That's been the history of tokamaks because they're dealing with an inherently unstable situation. It's like balancing a ball on another ball, saying "yep ok I've figured that out", scaling it up and discovering that between those two balls were actually five other that now that the system is bigger have quite a relevant impact.

Contrast with stellerators, which are more like balancing a ball in a bowl. Long considered impossible because the magnetic field just has a too complex geometry the Max Planck institute proved that they work as the theory says, and they're currently working on commercialisation.

[–] barsoap@lemm.ee 6 points 1 month ago* (last edited 1 month ago)

Maybe Tom Scott should make a video about the Asse salt mine. It's where the "yellow barrel == nuclear waste" meme comes from look here a picture.

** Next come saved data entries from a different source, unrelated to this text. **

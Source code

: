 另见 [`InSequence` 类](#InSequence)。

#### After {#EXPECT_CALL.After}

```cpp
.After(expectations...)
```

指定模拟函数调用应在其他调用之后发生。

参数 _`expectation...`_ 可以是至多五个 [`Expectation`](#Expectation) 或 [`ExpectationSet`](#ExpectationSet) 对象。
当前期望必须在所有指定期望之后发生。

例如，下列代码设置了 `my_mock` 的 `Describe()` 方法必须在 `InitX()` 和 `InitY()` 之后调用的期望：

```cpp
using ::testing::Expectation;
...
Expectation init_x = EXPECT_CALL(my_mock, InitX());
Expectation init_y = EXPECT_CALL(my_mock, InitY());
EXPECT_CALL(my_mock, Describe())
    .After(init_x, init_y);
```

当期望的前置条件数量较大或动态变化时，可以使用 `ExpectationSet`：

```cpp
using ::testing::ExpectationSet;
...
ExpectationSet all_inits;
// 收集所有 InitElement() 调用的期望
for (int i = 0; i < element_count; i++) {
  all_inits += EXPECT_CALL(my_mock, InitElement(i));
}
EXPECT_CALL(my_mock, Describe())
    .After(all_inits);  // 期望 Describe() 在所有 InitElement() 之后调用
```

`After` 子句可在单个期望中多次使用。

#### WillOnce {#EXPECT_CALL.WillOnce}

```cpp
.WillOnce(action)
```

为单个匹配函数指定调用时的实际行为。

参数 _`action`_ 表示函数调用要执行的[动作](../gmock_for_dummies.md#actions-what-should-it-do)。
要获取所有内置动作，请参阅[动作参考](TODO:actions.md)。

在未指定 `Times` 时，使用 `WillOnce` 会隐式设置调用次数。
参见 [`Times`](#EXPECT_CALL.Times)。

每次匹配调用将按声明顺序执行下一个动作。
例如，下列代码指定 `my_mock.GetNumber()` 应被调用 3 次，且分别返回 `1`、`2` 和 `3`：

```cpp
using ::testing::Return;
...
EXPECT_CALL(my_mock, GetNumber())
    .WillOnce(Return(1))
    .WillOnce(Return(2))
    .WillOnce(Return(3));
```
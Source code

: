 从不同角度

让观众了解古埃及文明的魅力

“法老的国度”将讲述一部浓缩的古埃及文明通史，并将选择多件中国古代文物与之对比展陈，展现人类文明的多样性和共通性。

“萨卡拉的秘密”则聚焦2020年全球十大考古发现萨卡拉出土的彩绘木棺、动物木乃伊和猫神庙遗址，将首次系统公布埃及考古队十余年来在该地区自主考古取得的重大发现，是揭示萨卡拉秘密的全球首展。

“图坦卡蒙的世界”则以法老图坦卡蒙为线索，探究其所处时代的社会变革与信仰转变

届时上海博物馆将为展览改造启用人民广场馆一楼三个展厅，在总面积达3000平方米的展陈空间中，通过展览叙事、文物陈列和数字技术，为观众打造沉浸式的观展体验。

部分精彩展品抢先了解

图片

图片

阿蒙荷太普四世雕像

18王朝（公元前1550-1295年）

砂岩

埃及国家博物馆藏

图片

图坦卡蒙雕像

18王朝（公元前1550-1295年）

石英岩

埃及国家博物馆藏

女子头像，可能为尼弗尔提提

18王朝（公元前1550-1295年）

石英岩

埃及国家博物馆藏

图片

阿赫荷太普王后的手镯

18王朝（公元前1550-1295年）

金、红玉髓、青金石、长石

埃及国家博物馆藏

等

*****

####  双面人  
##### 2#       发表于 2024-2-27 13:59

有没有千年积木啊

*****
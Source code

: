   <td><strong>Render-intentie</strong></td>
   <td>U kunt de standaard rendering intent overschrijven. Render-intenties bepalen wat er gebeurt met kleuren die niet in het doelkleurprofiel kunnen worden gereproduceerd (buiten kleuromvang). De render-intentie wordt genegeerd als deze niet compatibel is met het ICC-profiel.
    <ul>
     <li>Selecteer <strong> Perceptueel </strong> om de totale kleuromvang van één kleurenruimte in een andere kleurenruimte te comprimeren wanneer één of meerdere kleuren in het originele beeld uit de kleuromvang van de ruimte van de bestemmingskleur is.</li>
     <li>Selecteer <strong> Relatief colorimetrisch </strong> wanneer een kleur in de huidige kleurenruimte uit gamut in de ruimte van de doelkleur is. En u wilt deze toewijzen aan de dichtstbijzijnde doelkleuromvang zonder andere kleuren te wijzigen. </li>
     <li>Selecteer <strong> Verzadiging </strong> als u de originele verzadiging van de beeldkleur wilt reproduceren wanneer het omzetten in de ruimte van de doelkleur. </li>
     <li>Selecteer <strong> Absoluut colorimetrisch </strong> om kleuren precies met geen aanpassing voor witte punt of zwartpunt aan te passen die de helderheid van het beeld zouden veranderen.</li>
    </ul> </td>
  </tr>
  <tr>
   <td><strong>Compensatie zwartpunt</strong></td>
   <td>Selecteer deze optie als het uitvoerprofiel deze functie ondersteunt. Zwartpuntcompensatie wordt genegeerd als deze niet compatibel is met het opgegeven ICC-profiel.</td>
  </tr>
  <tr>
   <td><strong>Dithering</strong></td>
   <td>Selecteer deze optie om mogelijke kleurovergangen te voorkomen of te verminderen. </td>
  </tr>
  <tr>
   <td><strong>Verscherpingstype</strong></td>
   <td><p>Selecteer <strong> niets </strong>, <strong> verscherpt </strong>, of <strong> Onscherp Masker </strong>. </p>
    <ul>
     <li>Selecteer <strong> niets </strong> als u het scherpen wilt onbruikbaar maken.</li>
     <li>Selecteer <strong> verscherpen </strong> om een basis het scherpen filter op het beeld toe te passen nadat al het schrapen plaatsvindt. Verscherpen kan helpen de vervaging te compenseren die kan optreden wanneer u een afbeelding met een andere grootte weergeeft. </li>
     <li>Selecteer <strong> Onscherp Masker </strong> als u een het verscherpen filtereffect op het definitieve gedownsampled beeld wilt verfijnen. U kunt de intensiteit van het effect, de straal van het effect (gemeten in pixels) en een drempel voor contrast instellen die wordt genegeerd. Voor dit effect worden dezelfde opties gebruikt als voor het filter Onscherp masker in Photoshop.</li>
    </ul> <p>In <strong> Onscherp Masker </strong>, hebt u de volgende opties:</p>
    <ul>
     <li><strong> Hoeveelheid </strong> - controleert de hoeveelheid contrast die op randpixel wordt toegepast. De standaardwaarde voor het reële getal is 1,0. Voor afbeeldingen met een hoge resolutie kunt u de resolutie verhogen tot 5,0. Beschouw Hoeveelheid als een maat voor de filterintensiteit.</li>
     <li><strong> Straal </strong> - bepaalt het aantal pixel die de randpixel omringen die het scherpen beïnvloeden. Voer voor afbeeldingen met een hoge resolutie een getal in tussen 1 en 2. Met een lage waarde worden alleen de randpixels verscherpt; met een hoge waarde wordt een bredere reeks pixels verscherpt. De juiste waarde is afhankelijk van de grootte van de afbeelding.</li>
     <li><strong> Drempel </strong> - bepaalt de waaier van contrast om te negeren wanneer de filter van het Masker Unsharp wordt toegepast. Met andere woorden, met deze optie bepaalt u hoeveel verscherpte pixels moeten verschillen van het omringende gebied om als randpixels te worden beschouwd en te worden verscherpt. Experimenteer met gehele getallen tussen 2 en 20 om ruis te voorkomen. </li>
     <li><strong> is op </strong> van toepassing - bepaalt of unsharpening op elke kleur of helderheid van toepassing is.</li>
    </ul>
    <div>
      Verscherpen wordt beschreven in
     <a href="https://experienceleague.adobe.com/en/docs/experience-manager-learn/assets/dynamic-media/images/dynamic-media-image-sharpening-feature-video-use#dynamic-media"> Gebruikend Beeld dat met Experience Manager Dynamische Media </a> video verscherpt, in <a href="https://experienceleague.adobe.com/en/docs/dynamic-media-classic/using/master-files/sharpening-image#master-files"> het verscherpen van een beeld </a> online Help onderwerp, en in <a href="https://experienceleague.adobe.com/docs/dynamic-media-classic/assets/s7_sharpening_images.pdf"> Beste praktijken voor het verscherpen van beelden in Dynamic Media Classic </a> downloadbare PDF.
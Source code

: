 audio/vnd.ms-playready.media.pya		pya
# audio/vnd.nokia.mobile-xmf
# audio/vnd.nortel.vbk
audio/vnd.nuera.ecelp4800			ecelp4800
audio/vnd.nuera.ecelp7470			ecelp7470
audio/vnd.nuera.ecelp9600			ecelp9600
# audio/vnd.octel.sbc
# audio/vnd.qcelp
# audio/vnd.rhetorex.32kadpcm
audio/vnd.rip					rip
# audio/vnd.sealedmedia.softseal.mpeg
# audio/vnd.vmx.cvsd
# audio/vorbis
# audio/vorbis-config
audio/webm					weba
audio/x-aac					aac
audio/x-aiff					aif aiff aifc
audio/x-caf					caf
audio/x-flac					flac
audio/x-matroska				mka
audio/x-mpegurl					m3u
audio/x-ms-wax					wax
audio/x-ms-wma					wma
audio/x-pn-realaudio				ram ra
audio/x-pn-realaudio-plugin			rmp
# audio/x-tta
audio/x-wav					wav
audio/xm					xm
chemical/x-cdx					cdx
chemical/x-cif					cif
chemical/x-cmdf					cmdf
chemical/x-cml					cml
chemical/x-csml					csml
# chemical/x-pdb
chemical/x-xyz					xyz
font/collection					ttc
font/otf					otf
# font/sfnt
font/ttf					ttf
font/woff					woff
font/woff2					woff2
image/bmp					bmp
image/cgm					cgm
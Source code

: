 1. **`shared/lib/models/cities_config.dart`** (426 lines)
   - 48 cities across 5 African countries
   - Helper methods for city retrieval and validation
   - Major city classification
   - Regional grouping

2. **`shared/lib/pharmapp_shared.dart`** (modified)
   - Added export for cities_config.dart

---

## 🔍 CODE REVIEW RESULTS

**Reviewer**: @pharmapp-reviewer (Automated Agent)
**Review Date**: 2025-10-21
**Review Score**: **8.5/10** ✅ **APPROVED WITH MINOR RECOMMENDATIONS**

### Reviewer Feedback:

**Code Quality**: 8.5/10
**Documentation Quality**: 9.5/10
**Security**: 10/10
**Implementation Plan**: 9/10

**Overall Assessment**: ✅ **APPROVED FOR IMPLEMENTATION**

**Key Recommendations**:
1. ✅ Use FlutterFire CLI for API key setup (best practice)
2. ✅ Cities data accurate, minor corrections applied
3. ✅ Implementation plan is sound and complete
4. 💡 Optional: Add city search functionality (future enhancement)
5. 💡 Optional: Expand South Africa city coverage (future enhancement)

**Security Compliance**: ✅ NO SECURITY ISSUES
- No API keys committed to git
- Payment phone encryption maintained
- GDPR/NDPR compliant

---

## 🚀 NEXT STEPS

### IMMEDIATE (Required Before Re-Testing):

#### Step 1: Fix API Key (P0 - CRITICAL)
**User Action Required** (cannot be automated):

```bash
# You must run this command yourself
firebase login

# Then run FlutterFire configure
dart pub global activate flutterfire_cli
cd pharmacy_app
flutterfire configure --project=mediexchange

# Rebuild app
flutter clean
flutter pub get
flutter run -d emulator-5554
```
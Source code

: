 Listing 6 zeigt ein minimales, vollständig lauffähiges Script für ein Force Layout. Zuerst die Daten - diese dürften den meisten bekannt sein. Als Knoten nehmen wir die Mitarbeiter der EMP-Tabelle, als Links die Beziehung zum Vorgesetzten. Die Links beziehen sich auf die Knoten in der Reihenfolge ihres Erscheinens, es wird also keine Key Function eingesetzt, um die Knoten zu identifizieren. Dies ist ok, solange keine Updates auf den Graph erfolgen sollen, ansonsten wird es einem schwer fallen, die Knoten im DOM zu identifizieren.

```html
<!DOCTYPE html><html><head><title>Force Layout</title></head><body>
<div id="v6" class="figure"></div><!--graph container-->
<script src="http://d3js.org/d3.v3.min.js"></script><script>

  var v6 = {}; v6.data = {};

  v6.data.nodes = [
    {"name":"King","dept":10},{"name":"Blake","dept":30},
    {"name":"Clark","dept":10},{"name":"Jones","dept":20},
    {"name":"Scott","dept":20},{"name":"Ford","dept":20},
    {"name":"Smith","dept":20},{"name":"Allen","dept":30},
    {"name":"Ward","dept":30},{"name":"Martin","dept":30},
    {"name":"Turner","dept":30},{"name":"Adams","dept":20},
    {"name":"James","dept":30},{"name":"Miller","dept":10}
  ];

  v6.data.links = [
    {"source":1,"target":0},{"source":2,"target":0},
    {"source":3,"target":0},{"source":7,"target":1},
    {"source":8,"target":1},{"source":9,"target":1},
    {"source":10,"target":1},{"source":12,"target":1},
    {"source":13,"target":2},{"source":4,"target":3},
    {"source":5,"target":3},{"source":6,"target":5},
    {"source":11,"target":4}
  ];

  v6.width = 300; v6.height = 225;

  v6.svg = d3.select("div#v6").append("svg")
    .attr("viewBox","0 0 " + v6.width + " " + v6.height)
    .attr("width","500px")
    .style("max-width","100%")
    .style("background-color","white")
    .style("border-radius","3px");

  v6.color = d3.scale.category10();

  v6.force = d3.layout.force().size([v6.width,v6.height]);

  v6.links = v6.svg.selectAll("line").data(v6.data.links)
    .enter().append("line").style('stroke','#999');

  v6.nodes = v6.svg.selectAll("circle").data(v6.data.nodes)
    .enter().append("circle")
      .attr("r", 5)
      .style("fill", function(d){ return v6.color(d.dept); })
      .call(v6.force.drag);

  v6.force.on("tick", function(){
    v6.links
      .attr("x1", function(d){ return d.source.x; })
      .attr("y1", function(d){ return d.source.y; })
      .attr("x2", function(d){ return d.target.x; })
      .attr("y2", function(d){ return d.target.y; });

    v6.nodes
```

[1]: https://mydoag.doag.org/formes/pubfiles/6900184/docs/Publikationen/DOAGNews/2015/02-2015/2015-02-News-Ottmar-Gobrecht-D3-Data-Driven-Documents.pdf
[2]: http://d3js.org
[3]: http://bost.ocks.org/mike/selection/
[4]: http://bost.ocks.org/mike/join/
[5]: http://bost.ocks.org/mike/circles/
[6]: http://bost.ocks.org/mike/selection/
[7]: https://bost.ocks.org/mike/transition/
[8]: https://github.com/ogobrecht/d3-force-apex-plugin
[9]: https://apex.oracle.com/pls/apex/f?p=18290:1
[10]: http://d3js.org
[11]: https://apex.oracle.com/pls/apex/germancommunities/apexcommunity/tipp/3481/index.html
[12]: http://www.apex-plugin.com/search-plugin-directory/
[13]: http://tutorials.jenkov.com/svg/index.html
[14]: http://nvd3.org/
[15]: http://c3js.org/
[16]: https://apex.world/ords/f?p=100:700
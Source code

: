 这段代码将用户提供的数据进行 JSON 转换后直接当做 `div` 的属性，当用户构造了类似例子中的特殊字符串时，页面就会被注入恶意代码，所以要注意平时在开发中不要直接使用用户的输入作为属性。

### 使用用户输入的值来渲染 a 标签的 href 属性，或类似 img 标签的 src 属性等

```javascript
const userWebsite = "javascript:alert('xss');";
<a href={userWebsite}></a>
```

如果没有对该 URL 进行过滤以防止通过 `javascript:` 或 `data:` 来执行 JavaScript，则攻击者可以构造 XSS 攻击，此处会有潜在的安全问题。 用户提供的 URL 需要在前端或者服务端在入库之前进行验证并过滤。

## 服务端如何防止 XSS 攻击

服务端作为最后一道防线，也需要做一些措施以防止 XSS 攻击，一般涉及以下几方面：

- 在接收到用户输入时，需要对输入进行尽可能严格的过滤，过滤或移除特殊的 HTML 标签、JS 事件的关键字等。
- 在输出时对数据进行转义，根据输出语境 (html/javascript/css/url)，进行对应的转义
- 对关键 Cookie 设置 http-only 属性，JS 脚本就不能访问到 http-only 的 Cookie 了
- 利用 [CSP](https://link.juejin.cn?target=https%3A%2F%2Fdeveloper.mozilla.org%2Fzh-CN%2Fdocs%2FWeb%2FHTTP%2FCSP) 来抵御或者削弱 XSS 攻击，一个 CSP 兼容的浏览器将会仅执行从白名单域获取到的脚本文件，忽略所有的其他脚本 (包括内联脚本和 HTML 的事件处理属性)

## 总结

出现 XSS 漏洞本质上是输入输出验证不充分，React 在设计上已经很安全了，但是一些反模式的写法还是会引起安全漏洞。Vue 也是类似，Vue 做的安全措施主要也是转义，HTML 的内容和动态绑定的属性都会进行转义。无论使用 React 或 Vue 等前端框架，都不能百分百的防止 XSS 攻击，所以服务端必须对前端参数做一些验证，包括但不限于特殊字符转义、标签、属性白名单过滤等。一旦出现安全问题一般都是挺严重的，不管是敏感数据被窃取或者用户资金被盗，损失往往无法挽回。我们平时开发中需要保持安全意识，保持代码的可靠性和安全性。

This stuff is the driving factor behind nuclear energy being a political no-go in Germany: We just don't trust anyone, including ourselves, to do it properly. Sufficiently failure-proof humans have yet to be invented. Then, aside from that: Fission is expensive AF, and that's before considering that they don't have to pay for their own insurance because no insurance company would take on the contract.

Fusion OTOH has progressed to a point where it's actually around the corner, when the Max Planck institute is spinning out a company to commercialise it you know it's the real deal. And they did.

[–] barsoap@lemm.ee 12 points 1 month ago

Allowing limited liability companies to exist without requiring them to be covered by liability insurance is institutionalised market failure.